I was a horrible student. The only reason I went to university was to avoid the draft. I spent more time protesting and marching than I did in the classroom. I still question it every other week: Why didn’t I finish college? Why didn’t I think about going into banking? Well, because, those aren’t me. I look at it this way: if I was successful monetarily, it certainly wouldn’t have been in the arts. It would have been in business or something. And since I know deep down I’m an artist, I would have had to spend all that money on therapy!
I want to feel good, and if I’m working at something I’m not enjoying, that doesn’t feel good. The other side is, if I did have money, I would give it away. There’s no way I could keep all that money and feel good about myself.
I’m 64 and still doing this, so that must mean I’m halfway successful.
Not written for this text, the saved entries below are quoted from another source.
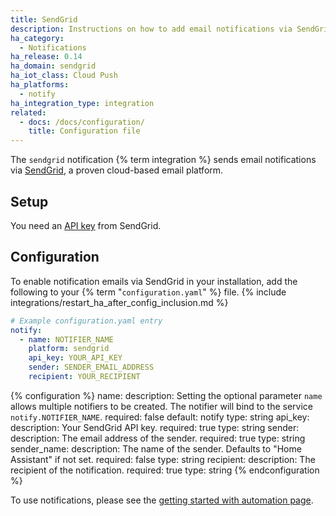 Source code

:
 ```yaml
---
title: SendGrid
description: Instructions on how to add email notifications via SendGrid to Home Assistant.
ha_category:
  - Notifications
ha_release: 0.14
ha_domain: sendgrid
ha_iot_class: Cloud Push
ha_platforms:
  - notify
ha_integration_type: integration
related:
  - docs: /docs/configuration/
    title: Configuration file
---
```


The `sendgrid` notification {% term integration %} sends email notifications via [SendGrid](https://sendgrid.com/), a proven cloud-based email platform.

## Setup

You need an [API key](https://app.sendgrid.com/settings/api_keys) from SendGrid.

## Configuration

To enable notification emails via SendGrid in your installation, add the following to your {% term "`configuration.yaml`" %} file.
{% include integrations/restart_ha_after_config_inclusion.md %}

```yaml
# Example configuration.yaml entry
notify:
  - name: NOTIFIER_NAME
    platform: sendgrid
    api_key: YOUR_API_KEY
    sender: SENDER_EMAIL_ADDRESS
    recipient: YOUR_RECIPIENT
```

{% configuration %}
name:
  description: Setting the optional parameter `name` allows multiple notifiers to be created. The notifier will bind to the service `notify.NOTIFIER_NAME`.
  required: false
  default: notify
  type: string
api_key:
  description: Your SendGrid API key.
  required: true
  type: string
sender:
  description: The email address of the sender.
  required: true
  type: string
sender_name:
  description: The name of the sender. Defaults to "Home Assistant" if not set.
  required: false
  type: string
recipient:
  description: The recipient of the notification.
  required: true
  type: string
{% endconfiguration %}

To use notifications, please see the [getting started with automation page](/getting-started/automation/).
I don’t know. I don’t know what the scale is. If you’re going to go by what the populace thinks of success, it’s in terms of money. That’s just the world we live in. In those terms I’m not successful. But I already knew that wasn’t going to happen.
Do you have a sense of your legacy?
If I was more successful, I’d throw the word “legacy” into the mix. I think it takes a certain amount of success to have that word mean something.
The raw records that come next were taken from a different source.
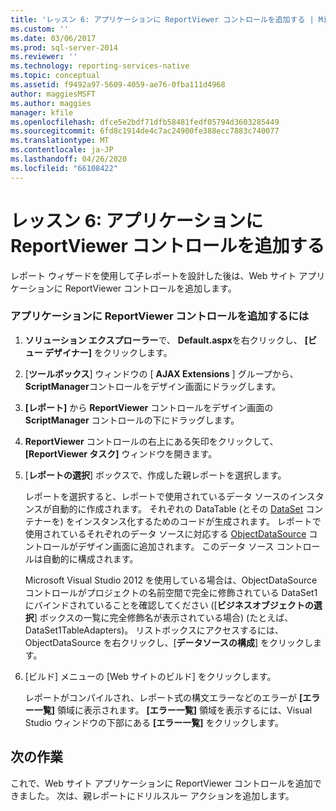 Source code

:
 ```yaml
---
title: 'レッスン 6: アプリケーションに ReportViewer コントロールを追加する | Microsoft Docs'
ms.custom: ''
ms.date: 03/06/2017
ms.prod: sql-server-2014
ms.reviewer: ''
ms.technology: reporting-services-native
ms.topic: conceptual
ms.assetid: f9492a97-5609-4059-ae76-0fba111d4968
author: maggiesMSFT
ms.author: maggies
manager: kfile
ms.openlocfilehash: dfce5e2bdf71dfb58481fedf05794d3603285449
ms.sourcegitcommit: 6fd8c1914de4c7ac24900fe388ecc7883c740077
ms.translationtype: MT
ms.contentlocale: ja-JP
ms.lasthandoff: 04/26/2020
ms.locfileid: "66108422"
---
```

# <a name="lesson-6-add-a-reportviewer-control-to-the-application"></a>レッスン 6: アプリケーションに ReportViewer コントロールを追加する
  レポート ウィザードを使用して子レポートを設計した後は、Web サイト アプリケーションに ReportViewer コントロールを追加します。  
  
### <a name="to-add-a-reportviewer-control-to-the-application"></a>アプリケーションに ReportViewer コントロールを追加するには  
  
1.  **ソリューション エクスプローラー**で、 **Default.aspx**を右クリックし、 **[ビュー デザイナー]** をクリックします。  
  
2.  [**ツールボックス**] ウィンドウの [ **AJAX Extensions** ] グループから、 **ScriptManager**コントロールをデザイン画面にドラッグします。  
  
3.  **[レポート]** から **ReportViewer** コントロールをデザイン画面の **ScriptManager** コントロールの下にドラッグします。  
  
4.  **ReportViewer** コントロールの右上にある矢印をクリックして、 **[ReportViewer タスク]** ウィンドウを開きます。  
  
5.  [**レポートの選択**] ボックスで、作成した親レポートを選択します。  
  
     レポートを選択すると、レポートで使用されているデータ ソースのインスタンスが自動的に作成されます。 それぞれの DataTable (とその [DataSet](https://msdn.microsoft.com/library/system.data.dataset\(v=vs.100\).aspx) コンテナーを) をインスタンス化するためのコードが生成されます。 レポートで使用されているそれぞれのデータ ソースに対応する [ObjectDataSource](https://msdn.microsoft.com/library/system.web.ui.webcontrols.objectdatasource\(v=vs.100\).aspx) コントロールがデザイン画面に追加されます。 このデータ ソース コントロールは自動的に構成されます。  
  
     Microsoft Visual Studio 2012 を使用している場合は、ObjectDataSource コントロールがプロジェクトの名前空間で完全に修飾されている DataSet1 にバインドされていることを確認してください ([**ビジネスオブジェクトの選択**] ボックスの一覧に完全修飾名が表示されている場合) (たとえば、DataSet1TableAdapters)。 リストボックスにアクセスするには、ObjectDataSource を右クリックし、[**データソースの構成**] をクリックします。  
  
6.  [ビルド] メニューの [Web サイトのビルド] をクリックします。  
  
     レポートがコンパイルされ、レポート式の構文エラーなどのエラーが **[エラー一覧]** 領域に表示されます。 **[エラー一覧]** 領域を表示するには、Visual Studio ウィンドウの下部にある **[エラー一覧]** をクリックします。  
  
## <a name="next-task"></a>次の作業  
 これで、Web サイト アプリケーションに ReportViewer コントロールを追加できました。 次は、親レポートにドリルスルー アクションを追加します。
While I was sick this past year, I edited all my videos, reviews and interviews. Anything that didn’t read well, I threw in the trash. Some of the choreography was bad and then sometimes it was just bad video. I only kept seven videos, and I’ve made almost a hundred pieces of work. Some people got very pissed at me, but it’s my work. I’m doing the editing before I die.
Do you see yourself dancing for the foreseeable future?
If my body falls apart, I won’t be doing the same things, but I have no desire to retire from the stage. There will always be something I have to do or say.
What advice would you give to a younger generation of dance artists?
If you are not a grant writer, hire the best one you can find. That’s what it’s all about now. You have to be able to scramble language like crazy. You have to be able to art-speak. You have to know every new phrase and catchword. Three times, administrators have said to me, “Gregg, give them what they want to read.” So I haven’t applied for 12 years. My upcoming concert is on my own dime. I’ve done it before and I’ll do it again rather than put myself through that torture.
Other advice for young dancers is: Keep making work, but learn how to edit. Be comfortable with throwing away 95 percent of your work. People put everything onstage without even thinking of editing.
Any other thoughts?
I wish the best for everybody. I hope it’s an ebb and flow. But the only way things will change is if there’s protest. If nobody says anything, it’s not going to change.
Gregg Bielemeier has worked on the West Coast and in Europe as a choreographer, performer and teacher for over 45 years. His career began in 1970 with Portland Dance Theater. He is a founding artist of Conduit Dance, Inc. Gregg’s work has been presented in Los Angeles by Dance Kaleidoscope, in Seattle at On the Boards Northwest New Works Festival, at Holland’s International Dance Festival, and in Portland by Portland State University’s Contemporary Dance Season, Portland Art Museum, Imago Theater and for White Bird’s inaugural and 11th annual dance series.